Your goal
Would you repeat the data below exactly, taking out the images?

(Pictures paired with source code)
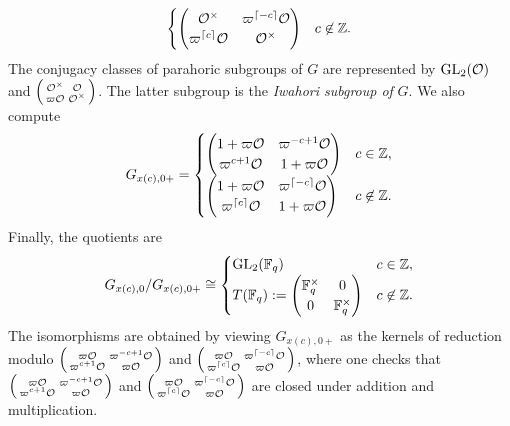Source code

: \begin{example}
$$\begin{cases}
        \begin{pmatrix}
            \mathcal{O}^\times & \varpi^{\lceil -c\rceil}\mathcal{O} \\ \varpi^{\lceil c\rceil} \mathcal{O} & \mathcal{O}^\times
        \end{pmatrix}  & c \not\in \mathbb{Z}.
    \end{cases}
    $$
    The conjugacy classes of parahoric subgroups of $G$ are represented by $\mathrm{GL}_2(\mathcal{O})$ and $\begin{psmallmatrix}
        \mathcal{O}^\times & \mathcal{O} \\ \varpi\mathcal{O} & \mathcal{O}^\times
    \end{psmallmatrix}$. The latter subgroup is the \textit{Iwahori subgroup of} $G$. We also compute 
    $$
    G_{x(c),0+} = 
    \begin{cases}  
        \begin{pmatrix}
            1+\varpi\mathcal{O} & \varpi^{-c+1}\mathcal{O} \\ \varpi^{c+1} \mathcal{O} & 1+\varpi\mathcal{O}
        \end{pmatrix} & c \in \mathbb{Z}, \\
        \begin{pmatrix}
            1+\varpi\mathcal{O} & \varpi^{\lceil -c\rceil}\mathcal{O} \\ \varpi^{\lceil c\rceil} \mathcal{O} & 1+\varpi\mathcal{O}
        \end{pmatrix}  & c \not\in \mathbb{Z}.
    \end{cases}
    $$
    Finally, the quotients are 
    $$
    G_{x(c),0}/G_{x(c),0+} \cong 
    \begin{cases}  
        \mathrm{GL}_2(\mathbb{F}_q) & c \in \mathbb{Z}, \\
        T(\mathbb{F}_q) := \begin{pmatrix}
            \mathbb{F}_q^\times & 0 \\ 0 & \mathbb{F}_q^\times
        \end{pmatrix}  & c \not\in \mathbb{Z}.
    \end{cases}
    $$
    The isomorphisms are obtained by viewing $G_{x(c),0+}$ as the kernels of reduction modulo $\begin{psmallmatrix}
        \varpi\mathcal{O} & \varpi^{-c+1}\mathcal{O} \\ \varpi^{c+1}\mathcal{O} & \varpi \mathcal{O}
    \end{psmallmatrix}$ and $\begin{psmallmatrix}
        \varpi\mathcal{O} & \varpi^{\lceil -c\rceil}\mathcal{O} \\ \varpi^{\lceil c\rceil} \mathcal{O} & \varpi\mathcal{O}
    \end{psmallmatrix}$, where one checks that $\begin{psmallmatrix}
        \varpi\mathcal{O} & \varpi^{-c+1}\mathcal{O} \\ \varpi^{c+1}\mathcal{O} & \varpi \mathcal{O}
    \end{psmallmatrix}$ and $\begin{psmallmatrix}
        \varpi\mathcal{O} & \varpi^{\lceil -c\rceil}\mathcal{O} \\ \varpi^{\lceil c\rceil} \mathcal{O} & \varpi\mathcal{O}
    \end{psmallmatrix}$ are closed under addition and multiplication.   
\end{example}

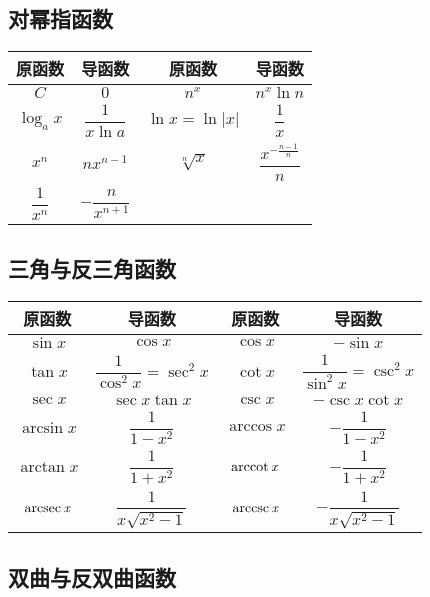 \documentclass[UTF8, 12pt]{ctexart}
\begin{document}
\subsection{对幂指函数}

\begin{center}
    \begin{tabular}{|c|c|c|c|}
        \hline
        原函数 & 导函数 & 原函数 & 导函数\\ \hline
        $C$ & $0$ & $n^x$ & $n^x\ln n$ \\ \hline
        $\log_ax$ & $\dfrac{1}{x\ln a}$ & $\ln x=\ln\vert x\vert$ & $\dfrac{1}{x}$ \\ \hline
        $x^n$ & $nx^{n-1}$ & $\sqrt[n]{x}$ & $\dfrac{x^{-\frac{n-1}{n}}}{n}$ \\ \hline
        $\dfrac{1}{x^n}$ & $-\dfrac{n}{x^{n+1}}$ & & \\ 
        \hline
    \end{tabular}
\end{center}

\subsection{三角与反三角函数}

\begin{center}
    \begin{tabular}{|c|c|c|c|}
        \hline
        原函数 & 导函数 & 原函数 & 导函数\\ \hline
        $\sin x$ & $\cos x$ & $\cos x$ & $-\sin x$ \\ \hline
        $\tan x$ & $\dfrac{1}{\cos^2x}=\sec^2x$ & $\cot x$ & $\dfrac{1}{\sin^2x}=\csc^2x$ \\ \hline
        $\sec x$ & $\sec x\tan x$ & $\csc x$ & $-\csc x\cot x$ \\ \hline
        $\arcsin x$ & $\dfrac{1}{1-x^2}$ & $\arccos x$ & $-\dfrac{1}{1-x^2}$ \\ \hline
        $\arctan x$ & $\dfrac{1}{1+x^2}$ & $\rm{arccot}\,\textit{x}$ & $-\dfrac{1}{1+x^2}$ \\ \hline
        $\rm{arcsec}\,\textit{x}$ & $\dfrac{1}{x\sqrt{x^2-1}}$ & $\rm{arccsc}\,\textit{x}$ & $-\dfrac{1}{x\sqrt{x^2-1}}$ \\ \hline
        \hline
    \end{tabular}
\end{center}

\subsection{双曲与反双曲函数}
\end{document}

Written reply
Source code

: \begin{example}
$$\begin{cases}
        \begin{pmatrix}
            \mathcal{O}^\times & \varpi^{\lceil -c\rceil}\mathcal{O} \\ \varpi^{\lceil c\rceil} \mathcal{O} & \mathcal{O}^\times
        \end{pmatrix}  & c \not\in \mathbb{Z}.
    \end{cases}
    $$
    The conjugacy classes of parahoric subgroups of $G$ are represented by $\mathrm{GL}_2(\mathcal{O})$ and $\begin{psmallmatrix}
        \mathcal{O}^\times & \mathcal{O} \\ \varpi\mathcal{O} & \mathcal{O}^\times
    \end{psmallmatrix}$. The latter subgroup is the \textit{Iwahori subgroup of} $G$. We also compute 
    $$
    G_{x(c),0+} = 
    \begin{cases}  
        \begin{pmatrix}
            1+\varpi\mathcal{O} & \varpi^{-c+1}\mathcal{O} \\ \varpi^{c+1} \mathcal{O} & 1+\varpi\mathcal{O}
        \end{pmatrix} & c \in \mathbb{Z}, \\
        \begin{pmatrix}
            1+\varpi\mathcal{O} & \varpi^{\lceil -c\rceil}\mathcal{O} \\ \varpi^{\lceil c\rceil} \mathcal{O} & 1+\varpi\mathcal{O}
        \end{pmatrix}  & c \not\in \mathbb{Z}.
    \end{cases}
    $$
    Finally, the quotients are 
    $$
    G_{x(c),0}/G_{x(c),0+} \cong 
    \begin{cases}  
        \mathrm{GL}_2(\mathbb{F}_q) & c \in \mathbb{Z}, \\
        T(\mathbb{F}_q) := \begin{pmatrix}
            \mathbb{F}_q^\times & 0 \\ 0 & \mathbb{F}_q^\times
        \end{pmatrix}  & c \not\in \mathbb{Z}.
    \end{cases}
    $$
    The isomorphisms are obtained by viewing $G_{x(c),0+}$ as the kernels of reduction modulo $\begin{psmallmatrix}
        \varpi\mathcal{O} & \varpi^{-c+1}\mathcal{O} \\ \varpi^{c+1}\mathcal{O} & \varpi \mathcal{O}
    \end{psmallmatrix}$ and $\begin{psmallmatrix}
        \varpi\mathcal{O} & \varpi^{\lceil -c\rceil}\mathcal{O} \\ \varpi^{\lceil c\rceil} \mathcal{O} & \varpi\mathcal{O}
    \end{psmallmatrix}$, where one checks that $\begin{psmallmatrix}
        \varpi\mathcal{O} & \varpi^{-c+1}\mathcal{O} \\ \varpi^{c+1}\mathcal{O} & \varpi \mathcal{O}
    \end{psmallmatrix}$ and $\begin{psmallmatrix}
        \varpi\mathcal{O} & \varpi^{\lceil -c\rceil}\mathcal{O} \\ \varpi^{\lceil c\rceil} \mathcal{O} & \varpi\mathcal{O}
    \end{psmallmatrix}$ are closed under addition and multiplication.   
\end{example}

 \documentclass[UTF8, 12pt]{ctexart}
\begin{document}
\subsection{对幂指函数}

\begin{center}
    \begin{tabular}{|c|c|c|c|}
        \hline
        原函数 & 导函数 & 原函数 & 导函数\\ \hline
        $C$ & $0$ & $n^x$ & $n^x\ln n$ \\ \hline
        $\log_ax$ & $\dfrac{1}{x\ln a}$ & $\ln x=\ln\vert x\vert$ & $\dfrac{1}{x}$ \\ \hline
        $x^n$ & $nx^{n-1}$ & $\sqrt[n]{x}$ & $\dfrac{x^{-\frac{n-1}{n}}}{n}$ \\ \hline
        $\dfrac{1}{x^n}$ & $-\dfrac{n}{x^{n+1}}$ & & \\ 
        \hline
    \end{tabular}
\end{center}

\subsection{三角与反三角函数}

\begin{center}
    \begin{tabular}{|c|c|c|c|}
        \hline
        原函数 & 导函数 & 原函数 & 导函数\\ \hline
        $\sin x$ & $\cos x$ & $\cos x$ & $-\sin x$ \\ \hline
        $\tan x$ & $\dfrac{1}{\cos^2x}=\sec^2x$ & $\cot x$ & $\dfrac{1}{\sin^2x}=\csc^2x$ \\ \hline
        $\sec x$ & $\sec x\tan x$ & $\csc x$ & $-\csc x\cot x$ \\ \hline
        $\arcsin x$ & $\dfrac{1}{1-x^2}$ & $\arccos x$ & $-\dfrac{1}{1-x^2}$ \\ \hline
        $\arctan x$ & $\dfrac{1}{1+x^2}$ & $\rm{arccot}\,\textit{x}$ & $-\dfrac{1}{1+x^2}$ \\ \hline
        $\rm{arcsec}\,\textit{x}$ & $\dfrac{1}{x\sqrt{x^2-1}}$ & $\rm{arccsc}\,\textit{x}$ & $-\dfrac{1}{x\sqrt{x^2-1}}$ \\ \hline
        \hline
    \end{tabular}
\end{center}

\subsection{双曲与反双曲函数}
\end{document}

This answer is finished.